"""
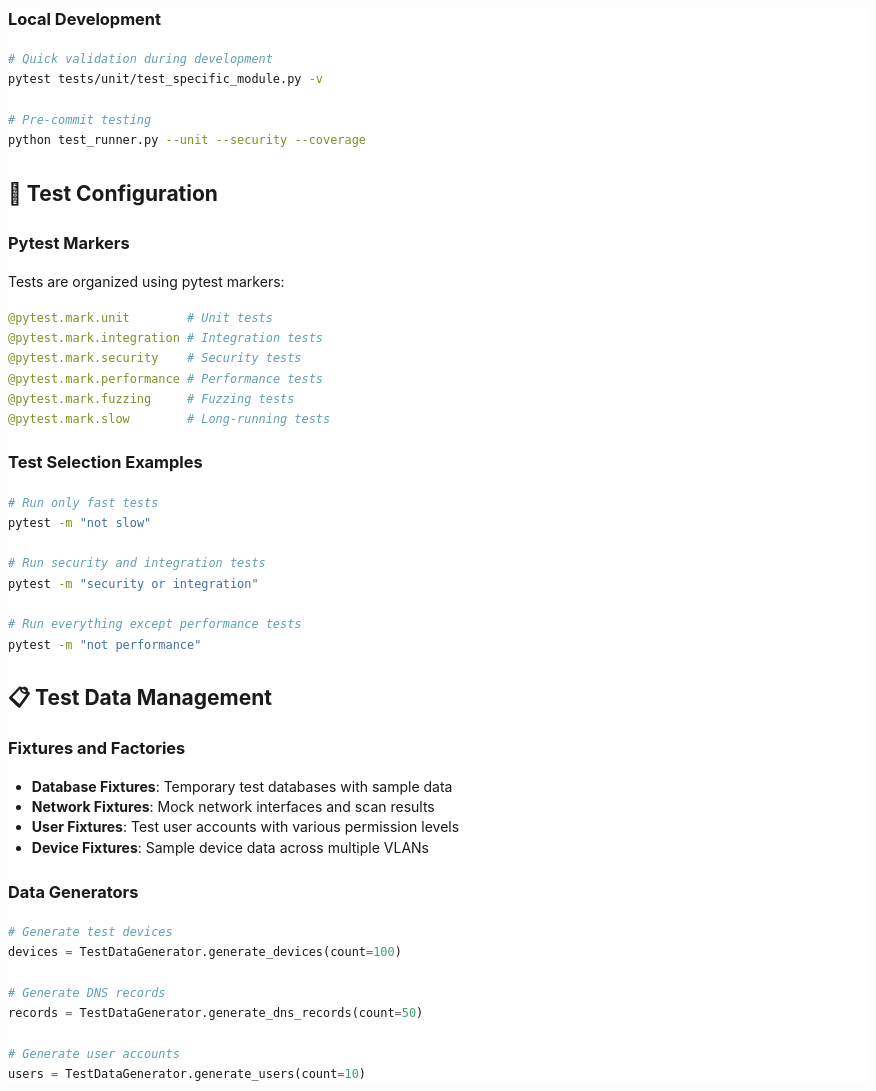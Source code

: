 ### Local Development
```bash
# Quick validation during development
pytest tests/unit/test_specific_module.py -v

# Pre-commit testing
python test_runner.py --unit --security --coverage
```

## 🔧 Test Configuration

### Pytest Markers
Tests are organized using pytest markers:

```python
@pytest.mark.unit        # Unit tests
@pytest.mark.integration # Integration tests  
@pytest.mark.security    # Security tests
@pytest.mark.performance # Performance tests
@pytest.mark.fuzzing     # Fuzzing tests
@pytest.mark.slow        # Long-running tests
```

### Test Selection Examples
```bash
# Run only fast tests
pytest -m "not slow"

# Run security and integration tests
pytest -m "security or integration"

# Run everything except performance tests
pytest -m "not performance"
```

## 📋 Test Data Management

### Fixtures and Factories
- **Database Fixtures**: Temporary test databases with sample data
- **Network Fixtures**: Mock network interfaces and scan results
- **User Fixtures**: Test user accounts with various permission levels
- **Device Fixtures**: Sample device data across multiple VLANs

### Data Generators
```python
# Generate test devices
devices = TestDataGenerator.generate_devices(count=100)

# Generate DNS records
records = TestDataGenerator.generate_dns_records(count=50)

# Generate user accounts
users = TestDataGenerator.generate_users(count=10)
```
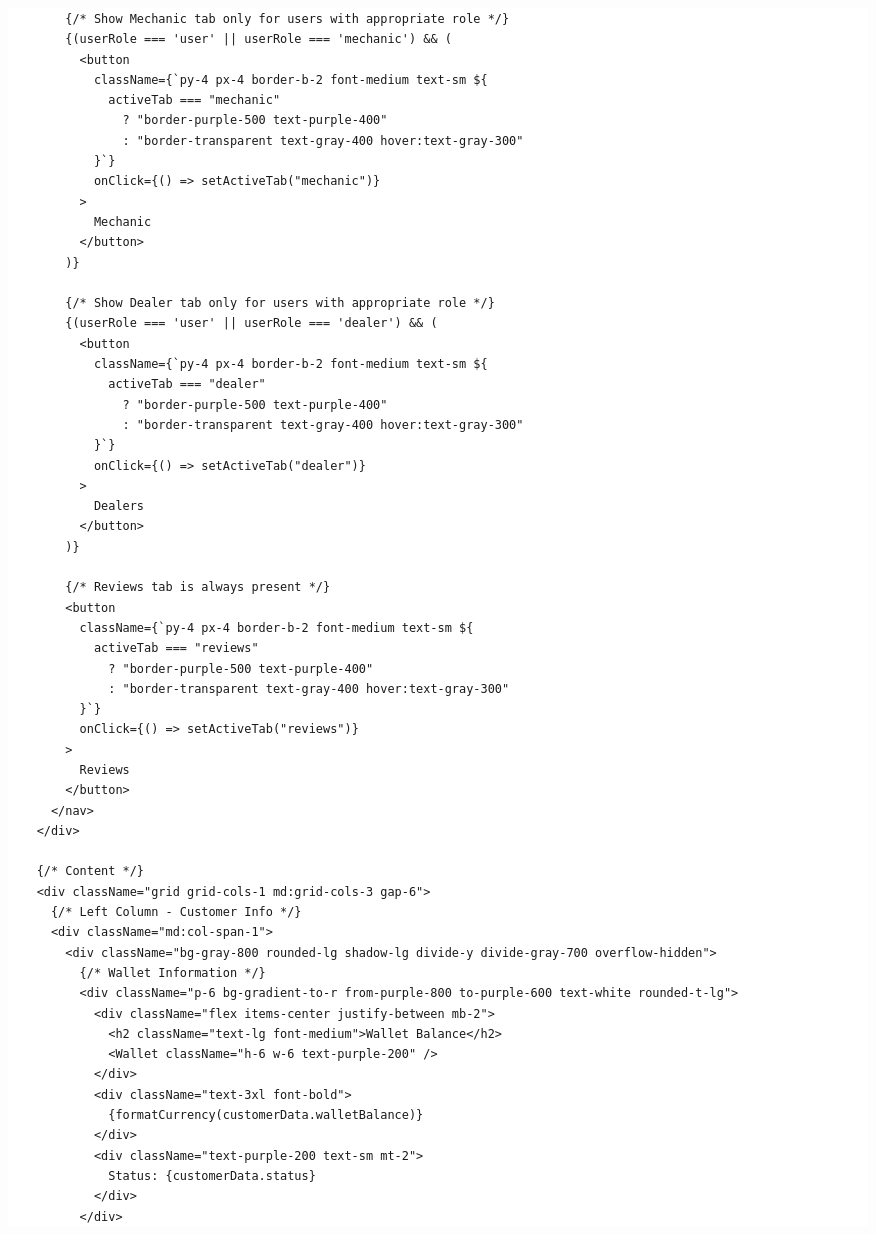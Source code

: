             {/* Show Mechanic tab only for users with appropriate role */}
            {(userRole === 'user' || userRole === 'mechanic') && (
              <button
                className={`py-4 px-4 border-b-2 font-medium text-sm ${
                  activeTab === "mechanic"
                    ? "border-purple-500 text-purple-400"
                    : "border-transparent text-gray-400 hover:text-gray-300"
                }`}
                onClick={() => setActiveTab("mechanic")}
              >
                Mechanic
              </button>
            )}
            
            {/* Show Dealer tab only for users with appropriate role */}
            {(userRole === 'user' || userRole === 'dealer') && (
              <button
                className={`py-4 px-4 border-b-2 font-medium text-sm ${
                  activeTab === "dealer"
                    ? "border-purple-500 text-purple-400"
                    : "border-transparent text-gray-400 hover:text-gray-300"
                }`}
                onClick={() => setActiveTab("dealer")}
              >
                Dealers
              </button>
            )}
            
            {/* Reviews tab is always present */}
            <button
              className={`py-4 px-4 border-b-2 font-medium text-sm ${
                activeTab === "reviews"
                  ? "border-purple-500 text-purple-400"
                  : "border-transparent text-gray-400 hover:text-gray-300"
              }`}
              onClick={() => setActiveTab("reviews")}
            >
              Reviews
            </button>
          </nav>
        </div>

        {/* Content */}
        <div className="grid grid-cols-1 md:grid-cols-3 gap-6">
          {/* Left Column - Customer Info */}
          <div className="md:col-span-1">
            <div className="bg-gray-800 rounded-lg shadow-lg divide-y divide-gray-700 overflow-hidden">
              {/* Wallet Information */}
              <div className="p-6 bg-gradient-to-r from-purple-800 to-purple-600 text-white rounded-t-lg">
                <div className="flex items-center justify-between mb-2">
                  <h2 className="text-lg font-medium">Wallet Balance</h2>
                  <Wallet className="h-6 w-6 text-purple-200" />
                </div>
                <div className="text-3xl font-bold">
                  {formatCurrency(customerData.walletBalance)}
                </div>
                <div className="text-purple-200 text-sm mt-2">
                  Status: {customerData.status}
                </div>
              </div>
"""
What is being asked:
Exactly as written, set down each line of the records, leaving out the pictures.

Written solution:
Source code

: ### Local Development
```bash
# Quick validation during development
pytest tests/unit/test_specific_module.py -v

# Pre-commit testing
python test_runner.py --unit --security --coverage
```

## 🔧 Test Configuration

### Pytest Markers
Tests are organized using pytest markers:

```python
@pytest.mark.unit        # Unit tests
@pytest.mark.integration # Integration tests  
@pytest.mark.security    # Security tests
@pytest.mark.performance # Performance tests
@pytest.mark.fuzzing     # Fuzzing tests
@pytest.mark.slow        # Long-running tests
```

### Test Selection Examples
```bash
# Run only fast tests
pytest -m "not slow"

# Run security and integration tests
pytest -m "security or integration"

# Run everything except performance tests
pytest -m "not performance"
```

## 📋 Test Data Management

### Fixtures and Factories
- **Database Fixtures**: Temporary test databases with sample data
- **Network Fixtures**: Mock network interfaces and scan results
- **User Fixtures**: Test user accounts with various permission levels
- **Device Fixtures**: Sample device data across multiple VLANs

### Data Generators
```python
# Generate test devices
devices = TestDataGenerator.generate_devices(count=100)

# Generate DNS records
records = TestDataGenerator.generate_dns_records(count=50)

# Generate user accounts
users = TestDataGenerator.generate_users(count=10)
```
Source code

:             {/* Show Mechanic tab only for users with appropriate role */}
            {(userRole === 'user' || userRole === 'mechanic') && (
              <button
                className={`py-4 px-4 border-b-2 font-medium text-sm ${
                  activeTab === "mechanic"
                    ? "border-purple-500 text-purple-400"
                    : "border-transparent text-gray-400 hover:text-gray-300"
                }`}
                onClick={() => setActiveTab("mechanic")}
              >
                Mechanic
              </button>
            )}
            
            {/* Show Dealer tab only for users with appropriate role */}
            {(userRole === 'user' || userRole === 'dealer') && (
              <button
                className={`py-4 px-4 border-b-2 font-medium text-sm ${
                  activeTab === "dealer"
                    ? "border-purple-500 text-purple-400"
                    : "border-transparent text-gray-400 hover:text-gray-300"
                }`}
                onClick={() => setActiveTab("dealer")}
              >
                Dealers
              </button>
            )}
            
            {/* Reviews tab is always present */}
            <button
              className={`py-4 px-4 border-b-2 font-medium text-sm ${
                activeTab === "reviews"
                  ? "border-purple-500 text-purple-400"
                  : "border-transparent text-gray-400 hover:text-gray-300"
              }`}
              onClick={() => setActiveTab("reviews")}
            >
              Reviews
            </button>
          </nav>
        </div>

        {/* Content */}
        <div className="grid grid-cols-1 md:grid-cols-3 gap-6">
          {/* Left Column - Customer Info */}
          <div className="md:col-span-1">
            <div className="bg-gray-800 rounded-lg shadow-lg divide-y divide-gray-700 overflow-hidden">
              {/* Wallet Information */}
              <div className="p-6 bg-gradient-to-r from-purple-800 to-purple-600 text-white rounded-t-lg">
                <div className="flex items-center justify-between mb-2">
                  <h2 className="text-lg font-medium">Wallet Balance</h2>
                  <Wallet className="h-6 w-6 text-purple-200" />
                </div>
                <div className="text-3xl font-bold">
                  {formatCurrency(customerData.walletBalance)}
                </div>
                <div className="text-purple-200 text-sm mt-2">
                  Status: {customerData.status}
                </div>
              </div>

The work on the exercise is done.